Virtual reality could ease severe pain

Playing virtual reality games or relaxing in a virtual nature environment could help ease chronic pain, particularly when symptoms are severe, a new experiment suggests.

120 hospitalized patients in the study had rated their pain as at least 3 out of 10 in the past 24 hours. Half of the patients were randomly chosen to wear virtual reality headsets three times a day for the next 48 hours; the other half served as a control group and were told to watch health and wellness programs on television in their rooms that included guided relaxation, poetry readings and discussions on health topics.

With virtual reality (VR), patients reported an average decrease in pain scores of 1.72 points, compared to an average decrease of 0.46 points for the control group.

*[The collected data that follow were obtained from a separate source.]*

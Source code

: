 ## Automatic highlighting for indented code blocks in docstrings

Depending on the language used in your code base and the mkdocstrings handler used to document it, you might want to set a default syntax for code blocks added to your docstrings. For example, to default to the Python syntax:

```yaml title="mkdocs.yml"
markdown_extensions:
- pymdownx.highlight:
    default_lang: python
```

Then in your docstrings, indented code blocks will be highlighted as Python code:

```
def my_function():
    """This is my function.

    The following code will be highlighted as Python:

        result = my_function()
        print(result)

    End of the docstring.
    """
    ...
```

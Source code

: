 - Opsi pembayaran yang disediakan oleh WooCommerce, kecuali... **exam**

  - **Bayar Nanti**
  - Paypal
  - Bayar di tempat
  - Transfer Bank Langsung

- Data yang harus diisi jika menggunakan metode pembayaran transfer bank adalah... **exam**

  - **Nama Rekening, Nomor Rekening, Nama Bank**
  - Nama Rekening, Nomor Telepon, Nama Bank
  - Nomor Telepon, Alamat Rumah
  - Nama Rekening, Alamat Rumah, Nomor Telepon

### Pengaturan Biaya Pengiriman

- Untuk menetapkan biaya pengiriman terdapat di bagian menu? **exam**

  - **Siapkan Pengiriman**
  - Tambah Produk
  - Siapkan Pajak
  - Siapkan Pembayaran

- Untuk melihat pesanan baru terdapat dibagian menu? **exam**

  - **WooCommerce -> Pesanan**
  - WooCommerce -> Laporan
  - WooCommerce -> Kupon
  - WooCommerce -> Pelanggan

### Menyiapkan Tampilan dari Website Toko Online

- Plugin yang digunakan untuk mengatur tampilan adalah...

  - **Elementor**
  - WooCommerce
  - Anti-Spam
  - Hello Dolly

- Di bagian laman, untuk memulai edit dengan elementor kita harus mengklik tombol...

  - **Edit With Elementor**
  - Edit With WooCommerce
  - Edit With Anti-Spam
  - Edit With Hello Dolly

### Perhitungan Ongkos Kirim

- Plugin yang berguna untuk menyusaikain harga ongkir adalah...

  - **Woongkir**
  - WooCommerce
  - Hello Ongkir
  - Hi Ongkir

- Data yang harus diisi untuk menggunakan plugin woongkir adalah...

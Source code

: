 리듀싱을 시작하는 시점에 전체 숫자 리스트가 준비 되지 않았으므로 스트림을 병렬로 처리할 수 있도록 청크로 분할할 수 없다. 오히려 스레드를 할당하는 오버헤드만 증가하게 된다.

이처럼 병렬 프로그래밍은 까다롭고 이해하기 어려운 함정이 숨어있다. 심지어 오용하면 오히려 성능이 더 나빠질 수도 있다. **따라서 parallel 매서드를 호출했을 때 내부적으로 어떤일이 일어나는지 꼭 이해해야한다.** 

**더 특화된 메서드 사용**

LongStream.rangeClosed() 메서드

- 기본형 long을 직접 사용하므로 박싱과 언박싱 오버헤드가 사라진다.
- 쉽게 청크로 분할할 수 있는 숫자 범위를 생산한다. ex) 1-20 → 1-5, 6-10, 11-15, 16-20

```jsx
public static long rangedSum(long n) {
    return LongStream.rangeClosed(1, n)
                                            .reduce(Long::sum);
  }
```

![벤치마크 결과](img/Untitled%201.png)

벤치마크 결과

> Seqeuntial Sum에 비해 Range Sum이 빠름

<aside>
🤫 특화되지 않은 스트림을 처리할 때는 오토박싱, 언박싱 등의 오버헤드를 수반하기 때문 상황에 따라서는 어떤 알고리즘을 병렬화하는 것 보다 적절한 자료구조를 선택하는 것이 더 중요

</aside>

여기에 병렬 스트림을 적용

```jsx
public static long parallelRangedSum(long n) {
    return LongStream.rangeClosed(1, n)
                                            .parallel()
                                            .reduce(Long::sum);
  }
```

“We found that virtual reality helped reduce pain in many types of pain: gastrointestinal, cancer, orthopedic, neurological, etc., and that it reduced pain the most in people with the most severe pain,” said Dr. Brennan Spiegel , lead study author and professor of medicine and public health at Cedars-Sinai Health System and the University of California, Los Angeles.

Pain ratings of 0 represented no pain and scores of 10 represented the worst pain imaginable.

Among people who initially rated their pain at least 7 out of 10, the average pain score reductions were 3.04 points with VR compared with 0.93 in the control group.

While the experiment wasn’t designed to test how virtual reality helps relieve pain, it can work in a number of ways, Spiegel said.

“It creates an illusion of speeding up time, effectively shortening the duration of pain episodes,” Spiegel said. “And it cuts off signals in the flare at their source, preventing pain from reaching the brain.”

Virtual reality technology has been around for decades, first in prominence when the military used it for flight simulators. Older hardware filled an entire room, but as the technology has gotten smaller and cheaper to produce, it is increasingly being used for a variety of medical purposes, including trauma and phobia therapy, wound care, therapy. physical, dental pain relief and burn treatment.

Today, mass-produced VR headsets may require no more than a smartphone and special headsets to operate, and an increasing number of people use these headsets to play video games and take realistic 3D tours of places they might not be. they can’t visit in real life.

The goal of using virtual reality as a pain management tool is to reduce the use of addictive opioid painkillers, the study team writes in PLoS ONE. However, there was no significant difference in opioid use between the VR group and the control group in the study.